● ASSIGNMENT: Check the records below for the word "save" and state how many lines contain it, replying with the number only.

Plain-text document sources
########

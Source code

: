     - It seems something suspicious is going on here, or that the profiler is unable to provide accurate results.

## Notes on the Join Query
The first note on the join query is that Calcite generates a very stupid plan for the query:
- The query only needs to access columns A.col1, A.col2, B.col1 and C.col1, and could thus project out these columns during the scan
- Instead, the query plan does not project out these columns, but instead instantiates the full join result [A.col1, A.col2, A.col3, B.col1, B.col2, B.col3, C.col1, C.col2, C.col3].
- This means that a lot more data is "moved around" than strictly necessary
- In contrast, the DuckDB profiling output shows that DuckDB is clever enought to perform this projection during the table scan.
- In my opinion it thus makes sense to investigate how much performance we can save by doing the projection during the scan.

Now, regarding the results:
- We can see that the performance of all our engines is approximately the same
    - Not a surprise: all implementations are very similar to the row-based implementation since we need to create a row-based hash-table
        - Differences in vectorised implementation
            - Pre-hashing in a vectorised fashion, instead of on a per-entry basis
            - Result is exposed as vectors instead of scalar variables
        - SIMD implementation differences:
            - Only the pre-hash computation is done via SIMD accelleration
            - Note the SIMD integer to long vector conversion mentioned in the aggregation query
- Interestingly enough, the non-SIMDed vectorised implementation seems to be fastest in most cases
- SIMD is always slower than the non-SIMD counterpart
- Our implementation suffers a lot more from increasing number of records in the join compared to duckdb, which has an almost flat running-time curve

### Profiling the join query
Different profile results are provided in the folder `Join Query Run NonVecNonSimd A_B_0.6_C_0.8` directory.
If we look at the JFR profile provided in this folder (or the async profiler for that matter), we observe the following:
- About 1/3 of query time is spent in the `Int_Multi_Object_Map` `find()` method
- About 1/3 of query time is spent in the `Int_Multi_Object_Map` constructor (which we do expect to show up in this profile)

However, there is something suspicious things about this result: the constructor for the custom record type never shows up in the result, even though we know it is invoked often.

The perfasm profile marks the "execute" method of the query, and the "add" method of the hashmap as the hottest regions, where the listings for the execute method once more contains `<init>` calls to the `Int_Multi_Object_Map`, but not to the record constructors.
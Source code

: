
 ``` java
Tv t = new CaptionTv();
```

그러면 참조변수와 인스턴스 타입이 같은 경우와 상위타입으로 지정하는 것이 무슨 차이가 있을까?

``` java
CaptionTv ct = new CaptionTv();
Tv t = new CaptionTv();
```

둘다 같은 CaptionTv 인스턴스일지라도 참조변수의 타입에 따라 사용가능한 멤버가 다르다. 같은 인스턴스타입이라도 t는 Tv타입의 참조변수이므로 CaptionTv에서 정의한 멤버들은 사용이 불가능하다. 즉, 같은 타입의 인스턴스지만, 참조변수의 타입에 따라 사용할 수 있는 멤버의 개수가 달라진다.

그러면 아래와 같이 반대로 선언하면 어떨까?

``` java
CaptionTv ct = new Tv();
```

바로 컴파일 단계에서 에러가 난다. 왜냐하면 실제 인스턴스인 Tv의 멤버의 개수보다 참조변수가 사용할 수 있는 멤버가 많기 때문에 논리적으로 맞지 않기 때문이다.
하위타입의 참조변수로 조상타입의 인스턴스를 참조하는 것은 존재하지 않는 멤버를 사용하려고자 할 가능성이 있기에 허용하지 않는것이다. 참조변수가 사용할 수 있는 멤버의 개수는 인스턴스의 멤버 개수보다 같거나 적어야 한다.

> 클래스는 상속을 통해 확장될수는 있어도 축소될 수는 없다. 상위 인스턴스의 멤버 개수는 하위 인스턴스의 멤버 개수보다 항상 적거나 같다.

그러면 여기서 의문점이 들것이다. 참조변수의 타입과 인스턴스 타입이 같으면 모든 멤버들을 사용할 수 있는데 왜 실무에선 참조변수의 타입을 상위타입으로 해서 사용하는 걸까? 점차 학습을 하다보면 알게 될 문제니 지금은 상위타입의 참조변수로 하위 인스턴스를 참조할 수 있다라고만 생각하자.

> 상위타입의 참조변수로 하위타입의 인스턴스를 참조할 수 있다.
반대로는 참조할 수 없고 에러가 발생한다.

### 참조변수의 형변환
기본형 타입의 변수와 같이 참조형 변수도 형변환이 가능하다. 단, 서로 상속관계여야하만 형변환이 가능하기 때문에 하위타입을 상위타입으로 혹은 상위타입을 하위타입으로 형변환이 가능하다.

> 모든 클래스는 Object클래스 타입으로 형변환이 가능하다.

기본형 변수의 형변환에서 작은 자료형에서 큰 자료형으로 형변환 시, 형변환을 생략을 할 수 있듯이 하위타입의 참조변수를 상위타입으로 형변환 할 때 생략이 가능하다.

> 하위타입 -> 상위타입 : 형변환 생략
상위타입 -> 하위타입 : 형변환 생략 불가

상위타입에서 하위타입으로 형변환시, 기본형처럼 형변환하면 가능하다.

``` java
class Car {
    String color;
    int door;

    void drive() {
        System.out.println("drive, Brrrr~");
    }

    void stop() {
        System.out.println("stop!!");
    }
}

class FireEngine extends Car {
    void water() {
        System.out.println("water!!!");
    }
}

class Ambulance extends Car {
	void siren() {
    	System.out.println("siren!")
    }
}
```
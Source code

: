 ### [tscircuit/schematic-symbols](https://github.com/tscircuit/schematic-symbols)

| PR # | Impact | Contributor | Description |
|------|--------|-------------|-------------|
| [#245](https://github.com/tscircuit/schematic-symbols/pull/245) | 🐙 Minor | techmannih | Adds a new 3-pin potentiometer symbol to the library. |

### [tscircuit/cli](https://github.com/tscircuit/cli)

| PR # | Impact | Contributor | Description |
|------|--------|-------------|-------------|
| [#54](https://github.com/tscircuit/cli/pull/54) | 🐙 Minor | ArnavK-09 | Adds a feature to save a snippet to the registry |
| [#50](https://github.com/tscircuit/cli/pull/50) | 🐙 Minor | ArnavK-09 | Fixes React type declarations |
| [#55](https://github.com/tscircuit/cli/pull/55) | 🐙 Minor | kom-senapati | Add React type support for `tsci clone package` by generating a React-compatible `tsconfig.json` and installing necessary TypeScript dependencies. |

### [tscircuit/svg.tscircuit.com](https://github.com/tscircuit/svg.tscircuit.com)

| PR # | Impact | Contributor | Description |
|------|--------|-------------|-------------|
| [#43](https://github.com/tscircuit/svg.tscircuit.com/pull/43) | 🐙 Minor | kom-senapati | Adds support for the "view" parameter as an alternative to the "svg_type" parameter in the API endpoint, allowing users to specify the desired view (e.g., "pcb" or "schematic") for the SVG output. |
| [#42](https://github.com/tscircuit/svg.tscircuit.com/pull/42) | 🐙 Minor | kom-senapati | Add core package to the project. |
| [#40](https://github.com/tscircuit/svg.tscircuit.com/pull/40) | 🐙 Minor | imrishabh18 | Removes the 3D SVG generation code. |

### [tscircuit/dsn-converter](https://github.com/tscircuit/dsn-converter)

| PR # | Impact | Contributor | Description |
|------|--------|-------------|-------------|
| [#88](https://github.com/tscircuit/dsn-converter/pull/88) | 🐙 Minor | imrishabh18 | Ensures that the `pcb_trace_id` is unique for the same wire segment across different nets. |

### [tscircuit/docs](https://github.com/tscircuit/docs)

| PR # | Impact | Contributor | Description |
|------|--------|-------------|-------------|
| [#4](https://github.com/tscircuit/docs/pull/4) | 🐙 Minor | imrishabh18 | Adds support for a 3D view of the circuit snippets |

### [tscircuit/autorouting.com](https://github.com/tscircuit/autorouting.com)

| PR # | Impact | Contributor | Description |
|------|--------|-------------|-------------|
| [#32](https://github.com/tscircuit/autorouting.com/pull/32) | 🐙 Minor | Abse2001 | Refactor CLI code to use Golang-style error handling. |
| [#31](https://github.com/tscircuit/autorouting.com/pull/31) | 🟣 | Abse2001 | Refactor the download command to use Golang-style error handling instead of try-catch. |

########

● SOLUTION: 2